Un look da brivido alla Scala di Milano, per la prima di Attila. Fuori impazzano le proteste dei centri sociali? Nel teatro sfila un outfit ai limiti del barbaro

Scala Milano look Dolce Gabbana

Attila, flagello di Dio e da oggi forse anche un po' della moda, è il grande protagonista della stagione 2018-2019 della Scala di Milano. Ma mentre la Prima va in scena con la celebre opera di Giuseppe Verdi dedicata al re degli Unni, due sono gli argomenti di discussione che più ci stuzzicano.

Uno, le proteste dei centri sociali che hanno fatto blindare il teatro con 900 agenti. Due, quello che a Fashionblog proprio non poteva sfuggire, un look ai limiti del barbarico, sotto forma di abito Dolce & Gabbana inforcato da un'appariscente gentildonna.

Dolce Gabbana vestito

Il vestito è un modello con corpino stretto e scollatura a balconcino, che si apre all'altezza della vita. Sulla gonna, ampia e voluminosa, ricchissima di veli di tulle nero, campeggiano una serie di stampe di locandine del teatro La Scala di Milano. Lo stemma con gonfalone e bandiera bianca e rossa non lascia spazio a dubbi.

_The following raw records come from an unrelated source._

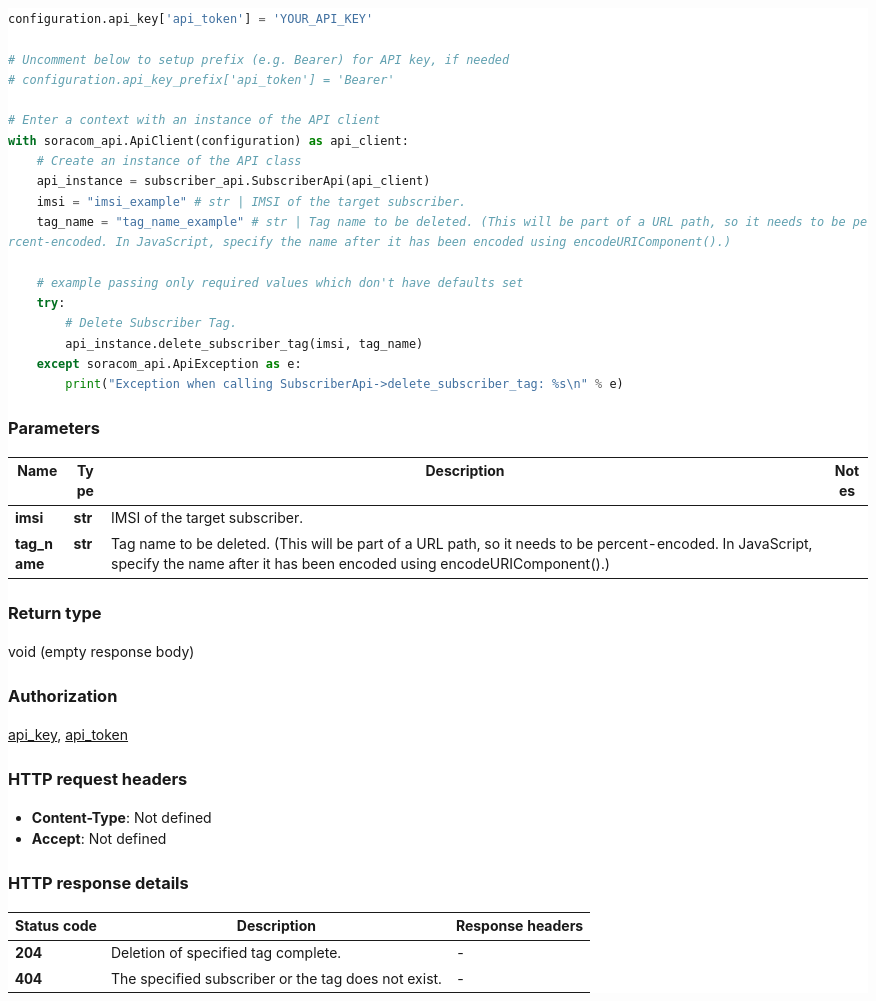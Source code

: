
 ```python
configuration.api_key['api_token'] = 'YOUR_API_KEY'

# Uncomment below to setup prefix (e.g. Bearer) for API key, if needed
# configuration.api_key_prefix['api_token'] = 'Bearer'

# Enter a context with an instance of the API client
with soracom_api.ApiClient(configuration) as api_client:
    # Create an instance of the API class
    api_instance = subscriber_api.SubscriberApi(api_client)
    imsi = "imsi_example" # str | IMSI of the target subscriber.
    tag_name = "tag_name_example" # str | Tag name to be deleted. (This will be part of a URL path, so it needs to be percent-encoded. In JavaScript, specify the name after it has been encoded using encodeURIComponent().)

    # example passing only required values which don't have defaults set
    try:
        # Delete Subscriber Tag.
        api_instance.delete_subscriber_tag(imsi, tag_name)
    except soracom_api.ApiException as e:
        print("Exception when calling SubscriberApi->delete_subscriber_tag: %s\n" % e)
```


### Parameters

Name | Type | Description  | Notes
------------- | ------------- | ------------- | -------------
 **imsi** | **str**| IMSI of the target subscriber. |
 **tag_name** | **str**| Tag name to be deleted. (This will be part of a URL path, so it needs to be percent-encoded. In JavaScript, specify the name after it has been encoded using encodeURIComponent().) |

### Return type

void (empty response body)

### Authorization

[api_key](../README.md#api_key), [api_token](../README.md#api_token)

### HTTP request headers

 - **Content-Type**: Not defined
 - **Accept**: Not defined


### HTTP response details

| Status code | Description | Response headers |
|-------------|-------------|------------------|
**204** | Deletion of specified tag complete. |  -  |
**404** | The specified subscriber or the tag does not exist. |  -  |
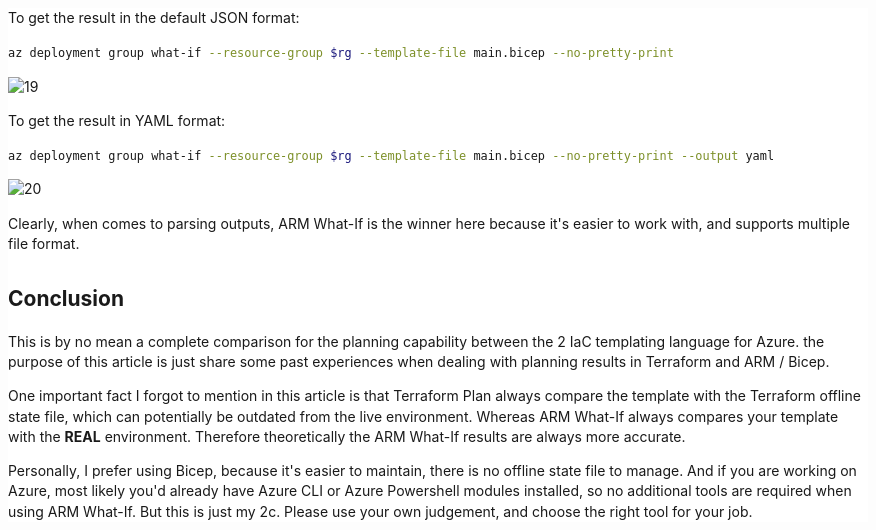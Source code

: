 To get the result in the default JSON format:

```bash
az deployment group what-if --resource-group $rg --template-file main.bicep --no-pretty-print
```

![19](../../../../assets/images/2022/02/tf-vs-bicep-19.jpg)

To get the result in YAML format:

```bash
az deployment group what-if --resource-group $rg --template-file main.bicep --no-pretty-print --output yaml
```

![20](../../../../assets/images/2022/02/tf-vs-bicep-20.jpg)

Clearly, when comes to parsing outputs, ARM What-If is the winner here because it's easier to work with, and supports multiple file format.

## Conclusion

This is by no mean a complete comparison for the planning capability between the 2 IaC templating language for Azure. the purpose of this article is just share some past experiences when dealing with planning results in Terraform and ARM / Bicep.

One important fact I forgot to mention in this article is that Terraform Plan always compare the template with the Terraform offline state file, which can potentially be outdated from the live environment. Whereas ARM What-If always compares your template with the **REAL** environment. Therefore theoretically the ARM What-If results are always more accurate.

Personally, I prefer using Bicep, because it's easier to maintain, there is no offline state file to manage. And if you are working on Azure, most likely you'd already have Azure CLI or Azure Powershell modules installed, so no additional tools are required when using ARM What-If. But this is just my 2c. Please use your own judgement, and choose the right tool for your job.
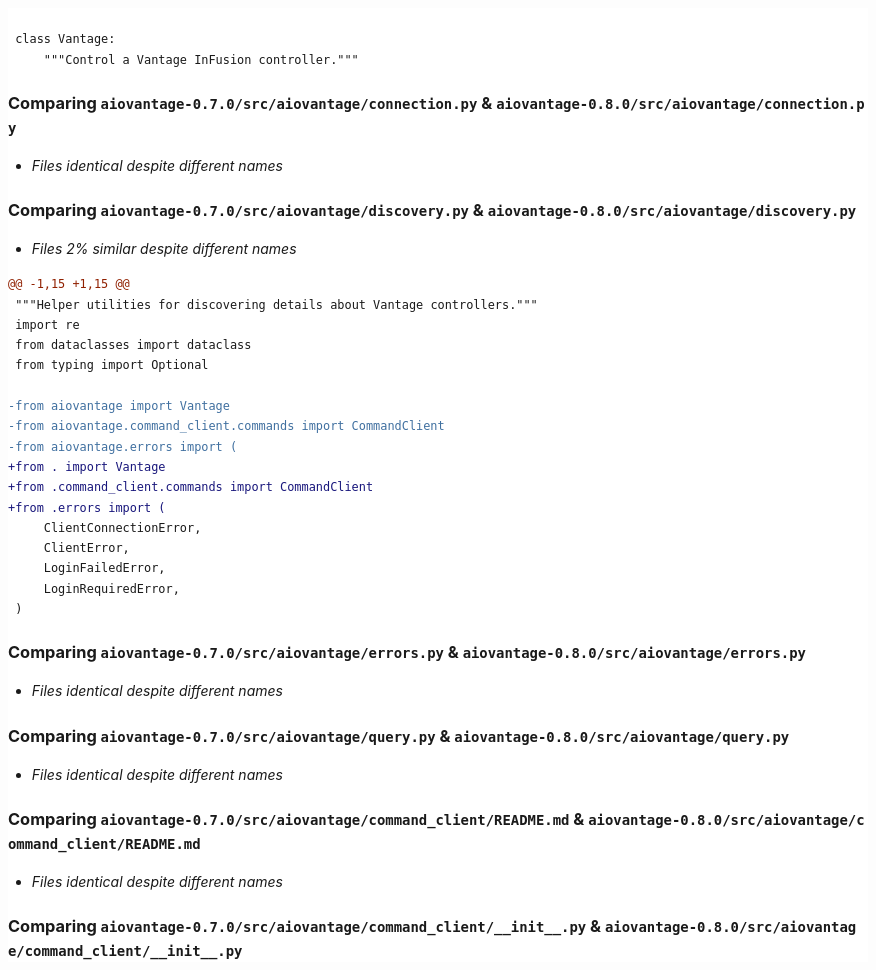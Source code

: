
 ```diff
 
 class Vantage:
     """Control a Vantage InFusion controller."""
```

### Comparing `aiovantage-0.7.0/src/aiovantage/connection.py` & `aiovantage-0.8.0/src/aiovantage/connection.py`

 * *Files identical despite different names*

### Comparing `aiovantage-0.7.0/src/aiovantage/discovery.py` & `aiovantage-0.8.0/src/aiovantage/discovery.py`

 * *Files 2% similar despite different names*

```diff
@@ -1,15 +1,15 @@
 """Helper utilities for discovering details about Vantage controllers."""
 import re
 from dataclasses import dataclass
 from typing import Optional
 
-from aiovantage import Vantage
-from aiovantage.command_client.commands import CommandClient
-from aiovantage.errors import (
+from . import Vantage
+from .command_client.commands import CommandClient
+from .errors import (
     ClientConnectionError,
     ClientError,
     LoginFailedError,
     LoginRequiredError,
 )
```

### Comparing `aiovantage-0.7.0/src/aiovantage/errors.py` & `aiovantage-0.8.0/src/aiovantage/errors.py`

 * *Files identical despite different names*

### Comparing `aiovantage-0.7.0/src/aiovantage/query.py` & `aiovantage-0.8.0/src/aiovantage/query.py`

 * *Files identical despite different names*

### Comparing `aiovantage-0.7.0/src/aiovantage/command_client/README.md` & `aiovantage-0.8.0/src/aiovantage/command_client/README.md`

 * *Files identical despite different names*

### Comparing `aiovantage-0.7.0/src/aiovantage/command_client/__init__.py` & `aiovantage-0.8.0/src/aiovantage/command_client/__init__.py`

Lei, la signora, porta l'abito con un'invidiabile disinvoltura, nonostante le grazie del piano di sopra siano piuttosto ostentate per colpa di uno scollo assai fasciante. La venere bionda, nel dubbio di poter passare inosservata, ha anche deciso di lasciare la folta chioma platinata sciolta sulle spalle.

Ad adornarle il dito un amabile anello rosa shocking a forma di fiore. Quando dici Attila e subito pensi ad A come atrocità e doppia T come terremoto e tragedia. Sì, la tragedia del buon gusto.